**Exercise brief**
Search the data below for the string "align". Extract every line that contains it.

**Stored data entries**
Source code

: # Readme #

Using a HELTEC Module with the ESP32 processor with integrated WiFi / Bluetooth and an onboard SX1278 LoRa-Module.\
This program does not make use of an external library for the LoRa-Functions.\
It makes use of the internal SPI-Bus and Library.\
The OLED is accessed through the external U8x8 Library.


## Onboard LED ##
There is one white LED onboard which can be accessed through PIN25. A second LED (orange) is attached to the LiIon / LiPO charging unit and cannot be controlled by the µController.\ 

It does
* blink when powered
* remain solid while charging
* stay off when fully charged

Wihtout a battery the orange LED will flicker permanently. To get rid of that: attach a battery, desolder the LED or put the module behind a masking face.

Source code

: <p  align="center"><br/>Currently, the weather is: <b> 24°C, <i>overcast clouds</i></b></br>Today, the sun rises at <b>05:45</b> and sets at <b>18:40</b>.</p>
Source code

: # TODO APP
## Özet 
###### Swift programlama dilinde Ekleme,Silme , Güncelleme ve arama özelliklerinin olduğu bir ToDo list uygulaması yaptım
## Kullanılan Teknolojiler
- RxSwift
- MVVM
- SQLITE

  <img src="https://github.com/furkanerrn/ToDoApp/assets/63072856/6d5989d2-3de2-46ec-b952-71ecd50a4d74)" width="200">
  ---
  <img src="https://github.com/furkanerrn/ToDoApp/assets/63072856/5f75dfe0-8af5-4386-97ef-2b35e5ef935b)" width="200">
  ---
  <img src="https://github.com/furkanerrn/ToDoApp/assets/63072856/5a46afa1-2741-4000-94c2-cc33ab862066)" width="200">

--

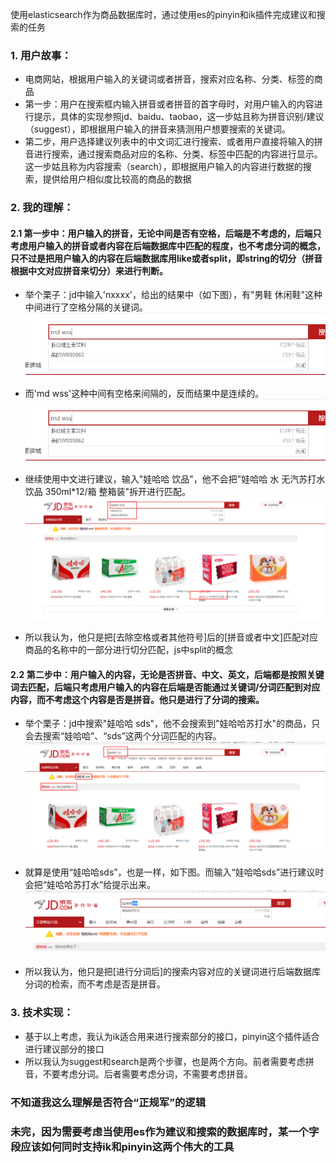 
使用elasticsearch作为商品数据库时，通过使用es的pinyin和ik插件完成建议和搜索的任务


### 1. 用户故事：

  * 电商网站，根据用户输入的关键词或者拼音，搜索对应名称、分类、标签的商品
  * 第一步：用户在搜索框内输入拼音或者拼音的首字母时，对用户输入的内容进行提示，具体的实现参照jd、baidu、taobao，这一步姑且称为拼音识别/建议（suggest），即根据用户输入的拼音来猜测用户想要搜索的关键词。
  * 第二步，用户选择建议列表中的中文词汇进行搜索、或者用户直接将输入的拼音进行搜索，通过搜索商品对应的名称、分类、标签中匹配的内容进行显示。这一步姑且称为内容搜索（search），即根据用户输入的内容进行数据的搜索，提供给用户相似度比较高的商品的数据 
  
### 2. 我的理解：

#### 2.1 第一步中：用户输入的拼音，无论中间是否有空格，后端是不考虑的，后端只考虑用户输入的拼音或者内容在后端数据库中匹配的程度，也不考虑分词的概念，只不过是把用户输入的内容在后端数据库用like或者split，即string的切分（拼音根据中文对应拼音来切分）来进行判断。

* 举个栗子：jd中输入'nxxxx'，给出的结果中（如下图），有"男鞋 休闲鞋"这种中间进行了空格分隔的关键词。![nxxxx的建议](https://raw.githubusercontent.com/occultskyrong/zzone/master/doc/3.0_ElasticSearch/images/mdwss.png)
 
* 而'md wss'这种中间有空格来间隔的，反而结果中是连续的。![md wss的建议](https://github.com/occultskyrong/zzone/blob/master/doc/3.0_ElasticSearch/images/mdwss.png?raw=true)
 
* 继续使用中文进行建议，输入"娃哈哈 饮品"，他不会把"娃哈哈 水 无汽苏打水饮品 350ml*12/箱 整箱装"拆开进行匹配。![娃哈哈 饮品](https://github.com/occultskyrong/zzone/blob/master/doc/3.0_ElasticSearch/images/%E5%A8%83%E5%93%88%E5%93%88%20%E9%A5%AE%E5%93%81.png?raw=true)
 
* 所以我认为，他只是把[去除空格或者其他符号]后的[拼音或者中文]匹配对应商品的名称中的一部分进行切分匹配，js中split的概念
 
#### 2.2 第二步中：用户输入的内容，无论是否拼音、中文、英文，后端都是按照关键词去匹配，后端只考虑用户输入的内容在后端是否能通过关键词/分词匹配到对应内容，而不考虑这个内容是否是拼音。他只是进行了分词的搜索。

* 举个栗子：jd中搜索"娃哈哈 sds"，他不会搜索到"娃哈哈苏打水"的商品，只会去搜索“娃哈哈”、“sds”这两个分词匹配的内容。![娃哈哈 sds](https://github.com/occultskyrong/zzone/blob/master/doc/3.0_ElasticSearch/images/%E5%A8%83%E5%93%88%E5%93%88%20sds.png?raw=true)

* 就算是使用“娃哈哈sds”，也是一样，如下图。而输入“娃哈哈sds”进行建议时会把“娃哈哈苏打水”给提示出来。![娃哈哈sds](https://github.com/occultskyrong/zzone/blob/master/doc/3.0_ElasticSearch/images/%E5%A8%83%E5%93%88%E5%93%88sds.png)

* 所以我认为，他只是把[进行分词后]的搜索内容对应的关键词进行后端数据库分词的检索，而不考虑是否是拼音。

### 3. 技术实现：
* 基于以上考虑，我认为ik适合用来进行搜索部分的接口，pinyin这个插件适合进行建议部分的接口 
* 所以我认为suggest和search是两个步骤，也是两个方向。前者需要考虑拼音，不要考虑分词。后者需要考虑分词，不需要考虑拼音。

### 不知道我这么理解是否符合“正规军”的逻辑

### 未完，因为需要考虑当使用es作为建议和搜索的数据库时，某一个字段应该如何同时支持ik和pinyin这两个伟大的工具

...

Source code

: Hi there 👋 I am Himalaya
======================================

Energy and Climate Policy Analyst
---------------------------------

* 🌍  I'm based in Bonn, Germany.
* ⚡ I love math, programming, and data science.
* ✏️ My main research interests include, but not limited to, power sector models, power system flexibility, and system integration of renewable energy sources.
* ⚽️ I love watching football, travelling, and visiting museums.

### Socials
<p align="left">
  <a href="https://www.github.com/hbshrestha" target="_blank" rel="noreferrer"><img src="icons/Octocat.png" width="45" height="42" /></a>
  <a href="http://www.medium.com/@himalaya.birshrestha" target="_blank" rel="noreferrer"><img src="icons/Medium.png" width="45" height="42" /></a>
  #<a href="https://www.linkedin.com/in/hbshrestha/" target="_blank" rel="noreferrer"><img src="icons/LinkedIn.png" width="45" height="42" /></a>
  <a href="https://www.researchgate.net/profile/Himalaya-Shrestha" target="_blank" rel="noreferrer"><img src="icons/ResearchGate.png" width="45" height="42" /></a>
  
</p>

**Response**
: <p  align="center"><br/>Currently, the weather is: <b> 24°C, <i>overcast clouds</i></b></br>Today, the sun rises at <b>05:45</b> and sets at <b>18:40</b>.</p>
<p align="left">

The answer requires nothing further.